-- Opening Marker --

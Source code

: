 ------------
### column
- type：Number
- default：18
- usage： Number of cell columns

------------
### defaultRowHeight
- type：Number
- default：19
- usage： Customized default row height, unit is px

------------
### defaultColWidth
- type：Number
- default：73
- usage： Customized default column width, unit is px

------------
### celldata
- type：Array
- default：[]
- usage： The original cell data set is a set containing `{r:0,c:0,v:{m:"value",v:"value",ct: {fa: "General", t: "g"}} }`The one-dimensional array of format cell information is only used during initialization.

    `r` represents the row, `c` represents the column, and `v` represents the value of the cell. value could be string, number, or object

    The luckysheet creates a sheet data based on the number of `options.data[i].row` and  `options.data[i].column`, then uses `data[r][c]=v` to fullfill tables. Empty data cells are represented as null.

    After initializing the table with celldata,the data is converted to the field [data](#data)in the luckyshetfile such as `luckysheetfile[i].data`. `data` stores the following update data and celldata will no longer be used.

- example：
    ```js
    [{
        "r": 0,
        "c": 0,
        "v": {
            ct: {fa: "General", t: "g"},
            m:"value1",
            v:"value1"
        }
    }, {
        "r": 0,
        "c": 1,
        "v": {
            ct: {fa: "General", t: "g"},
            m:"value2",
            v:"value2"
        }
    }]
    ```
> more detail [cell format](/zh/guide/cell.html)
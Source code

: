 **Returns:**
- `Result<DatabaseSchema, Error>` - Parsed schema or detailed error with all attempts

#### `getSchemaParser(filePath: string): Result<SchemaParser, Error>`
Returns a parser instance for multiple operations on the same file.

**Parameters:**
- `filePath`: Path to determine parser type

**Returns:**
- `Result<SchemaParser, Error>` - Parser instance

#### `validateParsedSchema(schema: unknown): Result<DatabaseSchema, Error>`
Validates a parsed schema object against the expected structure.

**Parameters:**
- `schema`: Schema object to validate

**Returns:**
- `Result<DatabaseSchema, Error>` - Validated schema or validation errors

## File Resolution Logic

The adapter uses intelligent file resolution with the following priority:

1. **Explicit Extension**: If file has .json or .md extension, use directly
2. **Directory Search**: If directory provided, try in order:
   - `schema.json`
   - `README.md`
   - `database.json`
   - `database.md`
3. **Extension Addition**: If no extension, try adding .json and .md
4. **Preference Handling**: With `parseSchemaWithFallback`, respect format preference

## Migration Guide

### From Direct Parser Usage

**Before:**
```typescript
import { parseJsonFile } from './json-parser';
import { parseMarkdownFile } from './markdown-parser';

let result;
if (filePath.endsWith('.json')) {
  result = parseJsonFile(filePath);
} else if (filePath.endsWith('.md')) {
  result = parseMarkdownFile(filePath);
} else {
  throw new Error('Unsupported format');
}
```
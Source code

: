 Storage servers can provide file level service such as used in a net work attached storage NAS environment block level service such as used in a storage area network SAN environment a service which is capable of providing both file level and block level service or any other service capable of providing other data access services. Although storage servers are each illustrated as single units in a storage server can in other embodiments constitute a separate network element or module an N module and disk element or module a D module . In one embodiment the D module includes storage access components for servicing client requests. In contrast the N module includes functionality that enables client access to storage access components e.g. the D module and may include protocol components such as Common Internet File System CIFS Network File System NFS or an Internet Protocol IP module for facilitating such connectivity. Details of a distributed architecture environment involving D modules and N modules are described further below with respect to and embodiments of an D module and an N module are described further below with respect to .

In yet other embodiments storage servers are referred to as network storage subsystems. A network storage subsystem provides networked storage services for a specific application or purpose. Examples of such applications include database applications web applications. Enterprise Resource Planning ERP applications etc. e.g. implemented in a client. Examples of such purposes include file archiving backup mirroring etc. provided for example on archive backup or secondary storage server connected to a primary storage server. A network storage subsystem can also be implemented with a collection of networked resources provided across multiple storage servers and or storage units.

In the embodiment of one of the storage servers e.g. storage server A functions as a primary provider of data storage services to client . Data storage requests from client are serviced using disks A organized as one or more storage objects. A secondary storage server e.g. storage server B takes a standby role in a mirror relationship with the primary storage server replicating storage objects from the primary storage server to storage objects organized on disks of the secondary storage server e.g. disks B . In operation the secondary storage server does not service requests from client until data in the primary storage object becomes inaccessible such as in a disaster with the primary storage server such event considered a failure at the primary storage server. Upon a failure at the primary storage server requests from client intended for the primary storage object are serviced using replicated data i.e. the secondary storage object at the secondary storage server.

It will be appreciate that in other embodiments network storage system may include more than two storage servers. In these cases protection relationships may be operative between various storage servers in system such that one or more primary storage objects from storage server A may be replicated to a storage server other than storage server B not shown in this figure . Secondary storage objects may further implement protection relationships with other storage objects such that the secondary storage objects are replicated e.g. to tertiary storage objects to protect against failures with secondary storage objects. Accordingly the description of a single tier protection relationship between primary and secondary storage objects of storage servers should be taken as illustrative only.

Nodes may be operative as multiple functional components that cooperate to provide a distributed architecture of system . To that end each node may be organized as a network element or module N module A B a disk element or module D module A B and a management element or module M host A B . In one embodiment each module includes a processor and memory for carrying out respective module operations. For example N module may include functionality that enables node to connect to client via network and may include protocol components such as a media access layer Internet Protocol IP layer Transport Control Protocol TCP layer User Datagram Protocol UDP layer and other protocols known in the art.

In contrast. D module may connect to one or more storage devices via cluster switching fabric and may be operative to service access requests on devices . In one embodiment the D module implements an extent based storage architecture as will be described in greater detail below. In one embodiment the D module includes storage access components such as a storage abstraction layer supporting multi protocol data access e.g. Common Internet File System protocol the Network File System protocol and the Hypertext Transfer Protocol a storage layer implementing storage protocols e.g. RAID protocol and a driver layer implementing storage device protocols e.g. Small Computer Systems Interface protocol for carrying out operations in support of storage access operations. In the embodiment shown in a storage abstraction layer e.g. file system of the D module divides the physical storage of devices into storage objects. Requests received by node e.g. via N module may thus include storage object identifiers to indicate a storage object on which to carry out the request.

-- Closing Marker --

### What is being asked
When a line in the listing includes the word "DatabaseSchema", report that line in full.

### Expected answer
- `Result<DatabaseSchema, Error>` - Parsed schema or detailed error with all attempts
#### `validateParsedSchema(schema: unknown): Result<DatabaseSchema, Error>`
- `Result<DatabaseSchema, Error>` - Validated schema or validation errors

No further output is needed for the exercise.